Broken Boxes - Interview with Ursula A. Johnson (EP#44)
Broken Boxes Podcast is proud to share the first artist conversation in a series of interviews featuring participants from the socially engaged project #callresponse.
In this episode we get into conversation with Ursula A. Johnson, a performance and installation artist of Mi’kmaw descent. Ursula breaks down what her practice consists of, her inspirations for becoming an artist, the concepts her work explores and description of recent works. Ursula also speaks on her endurance performance work for The Land Sings and her reflections on the #callresponse project.
More About The Artist:
Ursula A. Johnson is a performance and installation artist of Mi’kmaw descent. People who attend her performances are often surprised to find themselves no longer spectators, but actors in a social situation. Instead of the private, contemplative response we usually expect from the encounter with a work of art, we become participants in collective interpretations and collaborative actions.
Ursula Johnson holds a BFA (2006) from the Nova Scotia College of Art and Design, where she studied photography, drawing and textiles. She also studied Theatre at Cape Breton University. Johnson descends from a long line of Mi’kmaw Artists, including her late Great-Grandmother, Caroline Gould, from whom she learned basket making. In 2010 she curated Klokowej: A 30-Year Retrospective commemorating Gould’s contribution to the evolution of Mi’kmaw basketry.

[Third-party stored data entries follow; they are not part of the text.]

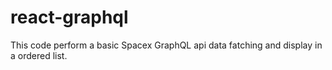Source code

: # react-graphql

This code perform a basic Spacex GraphQL api data fatching and display in a ordered list.
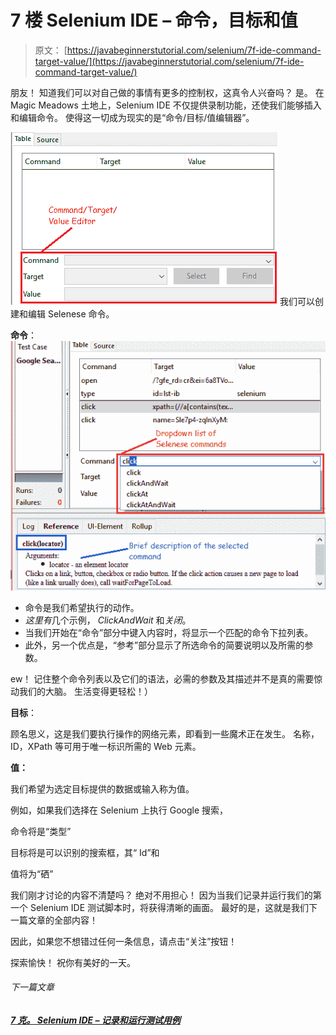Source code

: # 7 楼 Selenium IDE – 命令，目标和值

> 原文： [https://javabeginnerstutorial.com/selenium/7f-ide-command-target-value/](https://javabeginnerstutorial.com/selenium/7f-ide-command-target-value/)

朋友！ 知道我们可以对自己做的事情有更多的控制权，这真令人兴奋吗？ 是。 在 Magic Meadows 土地上，Selenium IDE 不仅提供录制功能，还使我们能够插入和编辑命令。 使得这一切成为现实的是“命令/目标/值编辑器”。

![Command Target Value Editor](img/2d563b10edd3326823dd43b2a889c3ca.png)
我们可以创建和编辑 Selenese 命令。

**命令**：
![Command Dropdown](img/5f32cd4befbbeb17c6ced39f70e123dd.png)

*   命令是我们希望执行的动作。
*   *这里有*几个示例， *ClickAndWait* 和*关闭*。
*   当我们开始在“命令”部分中键入内容时，将显示一个匹配的命令下拉列表。
*   此外，另一个优点是，“参考”部分显示了所选命令的简要说明以及所需的参数。

ew！ 记住整个命令列表以及它们的语法，必需的参数及其描述并不是真的需要惊动我们的大脑。 生活变得更轻松！）

**目标**：

顾名思义，这是我们要执行操作的网络元素，即看到一些魔术正在发生。 名称，ID，XPath 等可用于唯一标识所需的 Web 元素。

**值：**

我们希望为选定目标提供的数据或输入称为值。

例如，如果我们选择在 Selenium 上执行 Google 搜索，

命令将是“类型”

目标将是可以识别的搜索框，其“ Id”和

值将为“硒”

我们刚才讨论的内容不清楚吗？ 绝对不用担心！ 因为当我们记录并运行我们的第一个 Selenium IDE 测试脚本时，将获得清晰的画面。 最好的是，这就是我们下一篇文章的全部内容！

因此，如果您不想错过任何一条信息，请点击“关注”按钮！

探索愉快！ 祝你有美好的一天。

###### 下一篇文章

##### [7 克。 Selenium IDE – 记录和运行测试用例](https://javabeginnerstutorial.com/selenium/7g-ide-recording-test-case/ "7g. Selenium IDE – Recording and running a test case")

Ursula Johnson’s approach to basketry is typical of her transformational practice. Rather than simply imitating traditional Mi’kmaw basket forms she uses traditional techniques to build subtly non-functional forms—objects that are clearly traditionally based yet raised to a metaphorical level of signification, as works of art. Several of her performances, including Elmiet (2010) and Basket Weaving (2011) incorporate basketry as a key element.

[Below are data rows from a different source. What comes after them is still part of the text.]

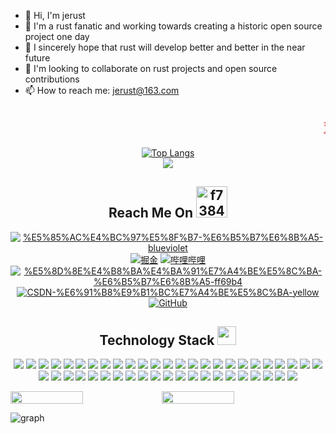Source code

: - 👋 Hi, I'm jerust
- 👀 I'm a rust fanatic and working towards creating a historic open source project one day
- 🌱 I sincerely hope that rust will develop better and better in the near future
- 💞️ I'm looking to collaborate on rust projects and open source contributions
- 📫 How to reach me: jerust@163.com

<h2 align="center">
  <marquee>
    <b>
      <font color="#e66b6d">双</font>
      <font color="#e66d98">手</font>
      <font color="#e66cc6">合</font>
      <font color="#cc6de6">十</font>
      <font color="#9770e6">成</font>
      <font color="#6d93e6">为</font>
      <font color="#6fcde6">自</font>
      <font color="#72e6b6">己</font>
      <font color="#72e689">的</font>
      <font color="#99e670">神</font>, 
      <font color="#cde670">自</font>
      <font color="#e6df72">己</font>
      <font color="#e6c073">所</font>
      <font color="#e6a271">信</font>
      <font color="#e6796f">念</font>
      <font color="#e65454">的</font>
      <font color="#e63333">即</font>
      <font color="#e62c2c">是</font>
      <font color="#e60101">信</font>
      <font color="#e60101">仰</font>
    </b> 
  </marquee>
</h2>


<div align="center">
  <a href="https://github.com/jerust/github-readme-stats">
    <img src="https://github-readme-stats.vercel.app/api/top-langs/?username=jerust&layout=compact&theme=tokyonight" alt="Top Langs" />
  </a>
</div>


<div align="center">
  <img src="https://github-readme-stats.vercel.app/api?username=jerust&show_icons=true&theme=tokyonight" />
</div>

<!-- 联系我 -->
<h2 align="center">Reach Me On <img src="https://img-blog.csdnimg.cn/f7384c88956d4378b72e47548e19c9f8.gif" alt="f7384c88956d4378b72e47548e19c9f8.gif" width="50" /></h2>
<p align="center">
  <a href=""><img src="https://img.shields.io/badge/%E5%85%AC%E4%BC%97%E5%8F%B7-%E6%B5%B7%E6%8B%A5-blueviolet" alt="%E5%85%AC%E4%BC%97%E5%8F%B7-%E6%B5%B7%E6%8B%A5-blueviolet" /></a>
  <a href=""><img src="https://img.shields.io/badge/juejin-%E6%8E%98%E9%87%91-blue.svg" alt="掘金" /></a>
  <a href=""><img src="https://img.shields.io/badge/bilibili-%E5%93%94%E5%93%A9%E5%93%94%E5%93%A9-critical" alt="哔哩哔哩" /></a>
<a href=""><img src="https://img.shields.io/badge/%E5%8D%8E%E4%B8%BA%E4%BA%91%E7%A4%BE%E5%8C%BA-%E6%B5%B7%E6%8B%A5-ff69b4" alt="%E5%8D%8E%E4%B8%BA%E4%BA%91%E7%A4%BE%E5%8C%BA-%E6%B5%B7%E6%8B%A5-ff69b4" /></a>
  <a href=""><img src="https://img.shields.io/badge/CSDN-%E6%91%B8%E9%B1%BC%E7%A4%BE%E5%8C%BA-yellow" alt="CSDN-%E6%91%B8%E9%B1%BC%E7%A4%BE%E5%8C%BA-yellow" /></a>
<a href=""><img src="https://img.shields.io/badge/GitHub-%E5%AD%98%E5%82%A8%E5%BA%93-black.svg" alt="GitHub" /></a>
</p>

<!-- 技术栈 -->
<h2 align="center">Technology Stack <img src="https://media.giphy.com/media/WUlplcMpOCEmTGBtBW/giphy.gif" width="30"></h2>
<p align="center">
  <img src="https://img.shields.io/badge/-Rust-%23E44D27?style=flat-square&logo=rust&logoColor=ffffff"/>
  <img src="https://img.shields.io/badge/-Go-blue?style=flat-square&logo=go&logoColor=ffffff"/>
  <img src="https://img.shields.io/badge/-Python-%23E44D27?style=flat-square&logo=python&logoColor=ffffff"/>
  <img src="https://img.shields.io/badge/c-%2300599C?style=flat-square&logo=c&logoColor=white"/>
  <img src="https://img.shields.io/badge/c++-%2300599C?style=flat-square&logo=c%2B%2B&logoColor=white"/>
  <img src="https://img.shields.io/badge/-HTML5-%23E44D27?style=flat-square&logo=html5&logoColor=ffffff"/>
  <img src="https://img.shields.io/badge/-CSS3-%231572B6?style=flat-square&logo=css3"/>
  <img src="https://img.shields.io/badge/-Git-black?style=flat-square&logo=git"/>
  <img src="https://img.shields.io/badge/-GitHub-181717?style=flat-square&logo=github"/>
  <img src="https://img.shields.io/badge/-GitLab-FCA121?style=flat-square&logo=gitlab"/>
  <img src="https://img.shields.io/badge/-Redis-black?style=flat-square&logo=Redis"/>
  <img src="https://img.shields.io/badge/-MySQL-black?style=flat-square&logo=mysql"/>
  <img src="https://img.shields.io/badge/-Oracle-black?style=flat-square&logo=oracle"/>
  <img src="https://img.shields.io/badge/-GraphQL-E10098?style=flat-square&logo=graphql"/>
  <img src="https://img.shields.io/badge/-PostgreSQL-336791?style=flat-square&logo=postgresql"/>
  <img src="https://img.shields.io/badge/-Docker-black?style=flat-square&logo=docker"/>
  <img src="https://img.shields.io/badge/-Nginx-%23009639?style=flat-square&logo=nginx&logoColor=white"/>
  <img src="https://img.shields.io/badge/PyTorch-%23EE4C2C?style=flat-square&logo=PyTorch&logoColor=white"/>
  <img src="https://img.shields.io/badge/TensorFlow-%23FF6F00?style=flat-square&logo=TensorFlow&logoColor=white"/>
  <img src="https://img.shields.io/badge/Keras-%23D00000?style=flat-square&logo=Keras&logoColor=white"/>
  <img src="https://img.shields.io/badge/scikit--learn-%23F7931E?style=flat-square&logo=scikit-learn&logoColor=white"/>
  <img src="https://img.shields.io/badge/SciPy-%230C55A5?style=flat-square&logo=scipy&logoColor=%white"/>
  <img src="https://img.shields.io/badge/pandas-%23150458?style=flat-square&logo=pandas&logoColor=white"/>
  <img src="https://img.shields.io/badge/numpy-%23013243?style=flat-square&logo=numpy&logoColor=white"/>
  <img src="https://img.shields.io/badge/django-%23092E20?style=flat-square&logo=django&logoColor=white"/>
  <img src="https://img.shields.io/badge/flask-%23000?style=flat-square&logo=flask&logoColor=white"/>
  <img src="https://img.shields.io/badge/Anaconda-%2344A833?style=flat-square&logo=anaconda&logoColor=white"/>
  <img src="https://img.shields.io/badge/-VSCode-%23007ACC?style=flat-square&logo=visual-studio-code"/>
  <img src="https://img.shields.io/badge/VIM-%2311AB00?style=flat-square&logo=vim&logoColor=white"/>
  <img src="https://img.shields.io/badge/sublime_text-%23575757?style=flat-square&logo=sublime-text&logoColor=important"/>
  <img src="https://img.shields.io/badge/CLion-black?style=flat-square&logo=clion&logoColor=white"/>
  <img src="https://img.shields.io/badge/pycharm-143?style=flat-square&logo=pycharm&logoColor=black&color=black&labelColor=green"/>
  <img src="https://img.shields.io/badge/jupyter-%23FA0F00?style=flat-square&logo=jupyter&logoColor=white"/>
  <img src="https://img.shields.io/badge/Notepad++-90E59A?style=flat-square&logo=notepad%2b%2b&logoColor=black"/>
  <img src="https://img.shields.io/badge/markdown-%23000000?style=flat-square&logo=markdown&logoColor=white"/>
  <img src="https://img.shields.io/badge/-Stackoverflow-FE7A16?style=flat-square&logo=stack-overflow&logoColor=white"/>
  <img src="https://img.shields.io/badge/Reddit-%23FF4500?style=flat-square&logo=Reddit&logoColor=white"/>
  <img src="https://img.shields.io/badge/Kaggle-035a7d?style=flat-square&logo=kaggle&logoColor=white"/>
  <img src="https://img.shields.io/badge/Arch%20Linux-1793D1?logo=arch-linux&logoColor=fff&style=flat-square"/>
  <img src="https://img.shields.io/badge/cent%20os-002260?style=flat-square&logo=centos&logoColor=F0F0F0"/>
  <img src="https://img.shields.io/badge/Linux-FCC624?style=flat-square&logo=linux&logoColor=black"/>
  <img src="https://img.shields.io/badge/mac%20os-000000?style=flat-square&logo=macos&logoColor=F0F0F0"/>
  <img src="https://img.shields.io/badge/-OpenBSD-%23FCC771?style=flat-square&logo=openbsd&logoColor=black"/>
  <img src="https://img.shields.io/badge/openSUSE-%2364B345?style=flat-square&logo=openSUSE&logoColor=white"/>
  <img src="https://img.shields.io/badge/Red%20Hat-EE0000?style=flat-square&logo=redhat&logoColor=white"/>
  <img src="https://img.shields.io/badge/Ubuntu-E95420?style=flat-square&logo=ubuntu&logoColor=white"/>
</p>

<!-- 
<p align = "center">
<img width="50%" src="https://github-readme-streak-stats.herokuapp.com/?user=jerust&show_icons=true&locale=en&layout=compact&theme=radical&line_height=0" />
</p>
-->

<div style="display: flex; width:100%">
  <img style="width:48%" src="https://github-contributor-stats.vercel.app/api?username=jerust&title_color=3498db&text_color=2ecc71&icon_color=3498db&bg_color=00000000&hide_border=true&show_icons=true&include_all_commits=true&count_private=true&disable_animations=true">
  <img style="width:48%" src="https://streak-stats.demolab.com/?user=jerust&hide_border=true&background=00000000&border=2980b9&stroke=2980b9&ring=27ae60&fire=27ae60&currStreakNum=2980b9&sideNums=2980b9&currStreakLabel=2980b9&sideLabels=2980b9&dates=2980b9">
</div>

![graph](https://github-readme-activity-graph.vercel.app/graph?username=jerust&bg_color=0000000&color=2980b9&line=2980b9&point=27ae60&area_color=2980b9&area=true&hide_border=true)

Her background in theatre is evident in her public performances. People who attend Johnson’s performances are often surprised to find themselves no longer spectators, but actors in a social situation. Instead of the private, contemplative response we usually expect from the encounter with a work of art, we become participants in collective interpretations and collaborative actions.
More About #callresponse
The project is led by Tarah Hogue (French/Dutch/Métis), Maria Hupfield (Anishinaabe) and Tania Willard (Secwepemc) and features five lead artists working in the following locations: Maria Hupfield in Toronto ON, Montreal PQ, New York NY, Tania Willard in Secwepemc Territory BC and invited artists Christi Belcourt (Michif) on the North Shore of Lake Huron ON, Ursula Johnson (Mi'kmaw) in Toronto ON, Vancouver BC, and Laakkuluk WilliamsonBathory (Inuk) in Iqaluit NU.